IN 1987, Congress looked at the farms in America and decided they weren't the same as factories. Congress exempted farms from the stormwater discharge rules under the Clean Water Act.
For 16 years, Environmental Protection Agency officials complied with the law.
Then in 2003, Bush administration officials decided that the EPA can ignore Congress and promulgated regulations that resulted in Lois Alt of Hardy County facing fines of up to $37,500 a day — $13 million a year — because the chickens on her farm have feathers and make poop.
This resulted in a court case in which the American Farm Bureau Federation and the West Virginia Farm Bureau sided with Alt.
"EPA has no authority to regulate the emissions of dust and other particles onto land under the CWA," the American Farm Bureau noted.
"Instead, the EPA claims that an unpermitted discharge occurs after the dust from the barns settles on the ground, mixes with stormwater and eventually reaches jurisdictional waters of the United States through man-made ditches."
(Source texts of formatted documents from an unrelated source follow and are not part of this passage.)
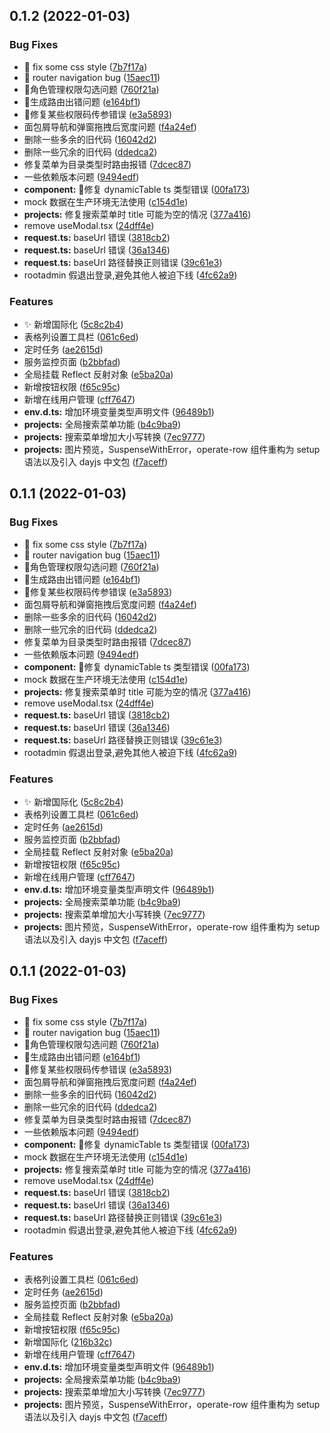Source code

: ## 0.1.2 (2022-01-03)

### Bug Fixes

- :art: fix some css style ([7b7f17a](https://github.com/buqiyuan/vue3-antd-admin/commit/7b7f17a0b1b7dd8ce0bc8c5022d2328d7544f5da))
- :bug: router navigation bug ([15aec11](https://github.com/buqiyuan/vue3-antd-admin/commit/15aec11c78aedf482473a17867aaf261905afdf6))
- :bug:角色管理权限勾选问题 ([760f21a](https://github.com/buqiyuan/vue3-antd-admin/commit/760f21a5e7cb989e456c294d80b80b4a27bec758))
- :bug:生成路由出错问题 ([e164bf1](https://github.com/buqiyuan/vue3-antd-admin/commit/e164bf17b6a9f905c5c78b51b2a46b54ff554077))
- :bug:修复某些权限码传参错误 ([e3a5893](https://github.com/buqiyuan/vue3-antd-admin/commit/e3a5893411ee31f8bd34b337055b09cdd656d8f4))
- 面包屑导航和弹窗拖拽后宽度问题 ([f4a24ef](https://github.com/buqiyuan/vue3-antd-admin/commit/f4a24ef4171f1d477a50c723aeaadf66823fe686))
- 删除一些多余的旧代码 ([16042d2](https://github.com/buqiyuan/vue3-antd-admin/commit/16042d2897acb84cf58cdb955fc16b20d4c23735))
- 删除一些冗余的旧代码 ([ddedca2](https://github.com/buqiyuan/vue3-antd-admin/commit/ddedca2179f2740affbbd1414bd67fb290784d9a))
- 修复菜单为目录类型时路由报错 ([7dcec87](https://github.com/buqiyuan/vue3-antd-admin/commit/7dcec87be9460c73b5651384083702257a4c9291))
- 一些依赖版本问题 ([9494edf](https://github.com/buqiyuan/vue3-antd-admin/commit/9494edf997df84d86d2b49bacc6a3ccdbebac491))
- **component:** :bug:修复 dynamicTable ts 类型错误 ([00fa173](https://github.com/buqiyuan/vue3-antd-admin/commit/00fa1732904c2accfc8b1917b7a428a630b8cee5))
- mock 数据在生产环境无法使用 ([c154d1e](https://github.com/buqiyuan/vue3-antd-admin/commit/c154d1e67afa088360e5f62d2c78626c8a3c38a9))
- **projects:** 修复搜索菜单时 title 可能为空的情况 ([377a416](https://github.com/buqiyuan/vue3-antd-admin/commit/377a41646ee5361e9e378e3f6361e1f43afa8f4f))
- remove useModal.tsx ([24dff4e](https://github.com/buqiyuan/vue3-antd-admin/commit/24dff4e0d9654926c987c8e85ca8cb6338e1f610))
- **request.ts:** baseUrl 错误 ([3818cb2](https://github.com/buqiyuan/vue3-antd-admin/commit/3818cb2753249aef220e21139ea32083ba4aa71e))
- **request.ts:** baseUrl 错误 ([36a1346](https://github.com/buqiyuan/vue3-antd-admin/commit/36a1346b57f5f477ab3c68f4753117f5e833f317))
- **request.ts:** baseUrl 路径替换正则错误 ([39c61e3](https://github.com/buqiyuan/vue3-antd-admin/commit/39c61e3fba2fe2611410f5b2072663d0ce299407))
- rootadmin 假退出登录,避免其他人被迫下线 ([4fc62a9](https://github.com/buqiyuan/vue3-antd-admin/commit/4fc62a940dffa05511b524865bf50e9cab2eaaf6))

### Features

- :sparkles: 新增国际化 ([5c8c2b4](https://github.com/buqiyuan/vue3-antd-admin/commit/5c8c2b4b855f13bb01eb0f5401f1dfbf0bc103ec))
- 表格列设置工具栏 ([061c6ed](https://github.com/buqiyuan/vue3-antd-admin/commit/061c6edff076c36f3cc074eba96c5ba89d106a8f))
- 定时任务 ([ae2615d](https://github.com/buqiyuan/vue3-antd-admin/commit/ae2615df1758e181c1a264af81a6b4d8bd804ea1))
- 服务监控页面 ([b2bbfad](https://github.com/buqiyuan/vue3-antd-admin/commit/b2bbfadc690873cafb7ab242b32614fea1710737))
- 全局挂载 Reflect 反射对象 ([e5ba20a](https://github.com/buqiyuan/vue3-antd-admin/commit/e5ba20ac57131e070074154fbb874e3d97720888))
- 新增按钮权限 ([f65c95c](https://github.com/buqiyuan/vue3-antd-admin/commit/f65c95cb5282a2c64154d8cdc276bf4868e1ba38))
- 新增在线用户管理 ([cff7647](https://github.com/buqiyuan/vue3-antd-admin/commit/cff76475708c290086e2f25cf58c39549f8b32a8))
- **env.d.ts:** 增加环境变量类型声明文件 ([96489b1](https://github.com/buqiyuan/vue3-antd-admin/commit/96489b15ebe82a2af3071ff7a5c4ab5425fba0b0))
- **projects:** 全局搜索菜单功能 ([b4c9ba9](https://github.com/buqiyuan/vue3-antd-admin/commit/b4c9ba941110b1358bd16dd128208243588317ab))
- **projects:** 搜索菜单增加大小写转换 ([7ec9777](https://github.com/buqiyuan/vue3-antd-admin/commit/7ec977795de144fbd208540d3ee14fa8868ddd9b))
- **projects:** 图片预览，SuspenseWithError，operate-row 组件重构为 setup 语法以及引入 dayjs 中文包 ([f7aceff](https://github.com/buqiyuan/vue3-antd-admin/commit/f7aceffa9f4eaf5159f4c3d24589bdfc610613eb))

## 0.1.1 (2022-01-03)

### Bug Fixes

- :art: fix some css style ([7b7f17a](https://github.com/buqiyuan/vue3-antd-admin/commit/7b7f17a0b1b7dd8ce0bc8c5022d2328d7544f5da))
- :bug: router navigation bug ([15aec11](https://github.com/buqiyuan/vue3-antd-admin/commit/15aec11c78aedf482473a17867aaf261905afdf6))
- :bug:角色管理权限勾选问题 ([760f21a](https://github.com/buqiyuan/vue3-antd-admin/commit/760f21a5e7cb989e456c294d80b80b4a27bec758))
- :bug:生成路由出错问题 ([e164bf1](https://github.com/buqiyuan/vue3-antd-admin/commit/e164bf17b6a9f905c5c78b51b2a46b54ff554077))
- :bug:修复某些权限码传参错误 ([e3a5893](https://github.com/buqiyuan/vue3-antd-admin/commit/e3a5893411ee31f8bd34b337055b09cdd656d8f4))
- 面包屑导航和弹窗拖拽后宽度问题 ([f4a24ef](https://github.com/buqiyuan/vue3-antd-admin/commit/f4a24ef4171f1d477a50c723aeaadf66823fe686))
- 删除一些多余的旧代码 ([16042d2](https://github.com/buqiyuan/vue3-antd-admin/commit/16042d2897acb84cf58cdb955fc16b20d4c23735))
- 删除一些冗余的旧代码 ([ddedca2](https://github.com/buqiyuan/vue3-antd-admin/commit/ddedca2179f2740affbbd1414bd67fb290784d9a))
- 修复菜单为目录类型时路由报错 ([7dcec87](https://github.com/buqiyuan/vue3-antd-admin/commit/7dcec87be9460c73b5651384083702257a4c9291))
- 一些依赖版本问题 ([9494edf](https://github.com/buqiyuan/vue3-antd-admin/commit/9494edf997df84d86d2b49bacc6a3ccdbebac491))
- **component:** :bug:修复 dynamicTable ts 类型错误 ([00fa173](https://github.com/buqiyuan/vue3-antd-admin/commit/00fa1732904c2accfc8b1917b7a428a630b8cee5))
- mock 数据在生产环境无法使用 ([c154d1e](https://github.com/buqiyuan/vue3-antd-admin/commit/c154d1e67afa088360e5f62d2c78626c8a3c38a9))
- **projects:** 修复搜索菜单时 title 可能为空的情况 ([377a416](https://github.com/buqiyuan/vue3-antd-admin/commit/377a41646ee5361e9e378e3f6361e1f43afa8f4f))
- remove useModal.tsx ([24dff4e](https://github.com/buqiyuan/vue3-antd-admin/commit/24dff4e0d9654926c987c8e85ca8cb6338e1f610))
- **request.ts:** baseUrl 错误 ([3818cb2](https://github.com/buqiyuan/vue3-antd-admin/commit/3818cb2753249aef220e21139ea32083ba4aa71e))
- **request.ts:** baseUrl 错误 ([36a1346](https://github.com/buqiyuan/vue3-antd-admin/commit/36a1346b57f5f477ab3c68f4753117f5e833f317))
- **request.ts:** baseUrl 路径替换正则错误 ([39c61e3](https://github.com/buqiyuan/vue3-antd-admin/commit/39c61e3fba2fe2611410f5b2072663d0ce299407))
- rootadmin 假退出登录,避免其他人被迫下线 ([4fc62a9](https://github.com/buqiyuan/vue3-antd-admin/commit/4fc62a940dffa05511b524865bf50e9cab2eaaf6))

### Features

- :sparkles: 新增国际化 ([5c8c2b4](https://github.com/buqiyuan/vue3-antd-admin/commit/5c8c2b4b855f13bb01eb0f5401f1dfbf0bc103ec))
- 表格列设置工具栏 ([061c6ed](https://github.com/buqiyuan/vue3-antd-admin/commit/061c6edff076c36f3cc074eba96c5ba89d106a8f))
- 定时任务 ([ae2615d](https://github.com/buqiyuan/vue3-antd-admin/commit/ae2615df1758e181c1a264af81a6b4d8bd804ea1))
- 服务监控页面 ([b2bbfad](https://github.com/buqiyuan/vue3-antd-admin/commit/b2bbfadc690873cafb7ab242b32614fea1710737))
- 全局挂载 Reflect 反射对象 ([e5ba20a](https://github.com/buqiyuan/vue3-antd-admin/commit/e5ba20ac57131e070074154fbb874e3d97720888))
- 新增按钮权限 ([f65c95c](https://github.com/buqiyuan/vue3-antd-admin/commit/f65c95cb5282a2c64154d8cdc276bf4868e1ba38))
- 新增在线用户管理 ([cff7647](https://github.com/buqiyuan/vue3-antd-admin/commit/cff76475708c290086e2f25cf58c39549f8b32a8))
- **env.d.ts:** 增加环境变量类型声明文件 ([96489b1](https://github.com/buqiyuan/vue3-antd-admin/commit/96489b15ebe82a2af3071ff7a5c4ab5425fba0b0))
- **projects:** 全局搜索菜单功能 ([b4c9ba9](https://github.com/buqiyuan/vue3-antd-admin/commit/b4c9ba941110b1358bd16dd128208243588317ab))
- **projects:** 搜索菜单增加大小写转换 ([7ec9777](https://github.com/buqiyuan/vue3-antd-admin/commit/7ec977795de144fbd208540d3ee14fa8868ddd9b))
- **projects:** 图片预览，SuspenseWithError，operate-row 组件重构为 setup 语法以及引入 dayjs 中文包 ([f7aceff](https://github.com/buqiyuan/vue3-antd-admin/commit/f7aceffa9f4eaf5159f4c3d24589bdfc610613eb))

## 0.1.1 (2022-01-03)

### Bug Fixes

- :art: fix some css style ([7b7f17a](https://github.com/buqiyuan/vue3-antd-admin/commit/7b7f17a0b1b7dd8ce0bc8c5022d2328d7544f5da))
- :bug: router navigation bug ([15aec11](https://github.com/buqiyuan/vue3-antd-admin/commit/15aec11c78aedf482473a17867aaf261905afdf6))
- :bug:角色管理权限勾选问题 ([760f21a](https://github.com/buqiyuan/vue3-antd-admin/commit/760f21a5e7cb989e456c294d80b80b4a27bec758))
- :bug:生成路由出错问题 ([e164bf1](https://github.com/buqiyuan/vue3-antd-admin/commit/e164bf17b6a9f905c5c78b51b2a46b54ff554077))
- :bug:修复某些权限码传参错误 ([e3a5893](https://github.com/buqiyuan/vue3-antd-admin/commit/e3a5893411ee31f8bd34b337055b09cdd656d8f4))
- 面包屑导航和弹窗拖拽后宽度问题 ([f4a24ef](https://github.com/buqiyuan/vue3-antd-admin/commit/f4a24ef4171f1d477a50c723aeaadf66823fe686))
- 删除一些多余的旧代码 ([16042d2](https://github.com/buqiyuan/vue3-antd-admin/commit/16042d2897acb84cf58cdb955fc16b20d4c23735))
- 删除一些冗余的旧代码 ([ddedca2](https://github.com/buqiyuan/vue3-antd-admin/commit/ddedca2179f2740affbbd1414bd67fb290784d9a))
- 修复菜单为目录类型时路由报错 ([7dcec87](https://github.com/buqiyuan/vue3-antd-admin/commit/7dcec87be9460c73b5651384083702257a4c9291))
- 一些依赖版本问题 ([9494edf](https://github.com/buqiyuan/vue3-antd-admin/commit/9494edf997df84d86d2b49bacc6a3ccdbebac491))
- **component:** :bug:修复 dynamicTable ts 类型错误 ([00fa173](https://github.com/buqiyuan/vue3-antd-admin/commit/00fa1732904c2accfc8b1917b7a428a630b8cee5))
- mock 数据在生产环境无法使用 ([c154d1e](https://github.com/buqiyuan/vue3-antd-admin/commit/c154d1e67afa088360e5f62d2c78626c8a3c38a9))
- **projects:** 修复搜索菜单时 title 可能为空的情况 ([377a416](https://github.com/buqiyuan/vue3-antd-admin/commit/377a41646ee5361e9e378e3f6361e1f43afa8f4f))
- remove useModal.tsx ([24dff4e](https://github.com/buqiyuan/vue3-antd-admin/commit/24dff4e0d9654926c987c8e85ca8cb6338e1f610))
- **request.ts:** baseUrl 错误 ([3818cb2](https://github.com/buqiyuan/vue3-antd-admin/commit/3818cb2753249aef220e21139ea32083ba4aa71e))
- **request.ts:** baseUrl 错误 ([36a1346](https://github.com/buqiyuan/vue3-antd-admin/commit/36a1346b57f5f477ab3c68f4753117f5e833f317))
- **request.ts:** baseUrl 路径替换正则错误 ([39c61e3](https://github.com/buqiyuan/vue3-antd-admin/commit/39c61e3fba2fe2611410f5b2072663d0ce299407))
- rootadmin 假退出登录,避免其他人被迫下线 ([4fc62a9](https://github.com/buqiyuan/vue3-antd-admin/commit/4fc62a940dffa05511b524865bf50e9cab2eaaf6))

### Features

- 表格列设置工具栏 ([061c6ed](https://github.com/buqiyuan/vue3-antd-admin/commit/061c6edff076c36f3cc074eba96c5ba89d106a8f))
- 定时任务 ([ae2615d](https://github.com/buqiyuan/vue3-antd-admin/commit/ae2615df1758e181c1a264af81a6b4d8bd804ea1))
- 服务监控页面 ([b2bbfad](https://github.com/buqiyuan/vue3-antd-admin/commit/b2bbfadc690873cafb7ab242b32614fea1710737))
- 全局挂载 Reflect 反射对象 ([e5ba20a](https://github.com/buqiyuan/vue3-antd-admin/commit/e5ba20ac57131e070074154fbb874e3d97720888))
- 新增按钮权限 ([f65c95c](https://github.com/buqiyuan/vue3-antd-admin/commit/f65c95cb5282a2c64154d8cdc276bf4868e1ba38))
- 新增国际化 ([216b32c](https://github.com/buqiyuan/vue3-antd-admin/commit/216b32ccbeb911105db86924be91ad8641cc6c7b))
- 新增在线用户管理 ([cff7647](https://github.com/buqiyuan/vue3-antd-admin/commit/cff76475708c290086e2f25cf58c39549f8b32a8))
- **env.d.ts:** 增加环境变量类型声明文件 ([96489b1](https://github.com/buqiyuan/vue3-antd-admin/commit/96489b15ebe82a2af3071ff7a5c4ab5425fba0b0))
- **projects:** 全局搜索菜单功能 ([b4c9ba9](https://github.com/buqiyuan/vue3-antd-admin/commit/b4c9ba941110b1358bd16dd128208243588317ab))
- **projects:** 搜索菜单增加大小写转换 ([7ec9777](https://github.com/buqiyuan/vue3-antd-admin/commit/7ec977795de144fbd208540d3ee14fa8868ddd9b))
- **projects:** 图片预览，SuspenseWithError，operate-row 组件重构为 setup 语法以及引入 dayjs 中文包 ([f7aceff](https://github.com/buqiyuan/vue3-antd-admin/commit/f7aceffa9f4eaf5159f4c3d24589bdfc610613eb))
Not only did EPA officials ignore the law that exempts farms, but EPA lawyers came up with a convoluted method to turn feathers into water pollution.
U.S. District Judge John Preston Bailey put a stop to this nonsense on Wednesday.
"It appears to be a central assumption of the EPA's position that the agricultural stormwater discharge exemption had no meaning whatsoever from the time the exemption was added to the statute in 1987 until the EPA promulgated its new regulations in 2003," Bailey's ruling says.
"This is an assumption that this Court simply cannot accept."
This marks the fourth time a district judge has struck down EPA's overreach in enforcing the law in recent years, the most notable of these being the EPA's illegal revocation of water permits for coal mines issued by the Army Corps of Engineers, which has jurisdiction in these cases.
If the EPA believes that chicken feathers are water pollution, then administrators need to persuade Congress to change the law.
Until then, EPA officials — not farmers — are violating the law. Perhaps they should pay $37,500 a day.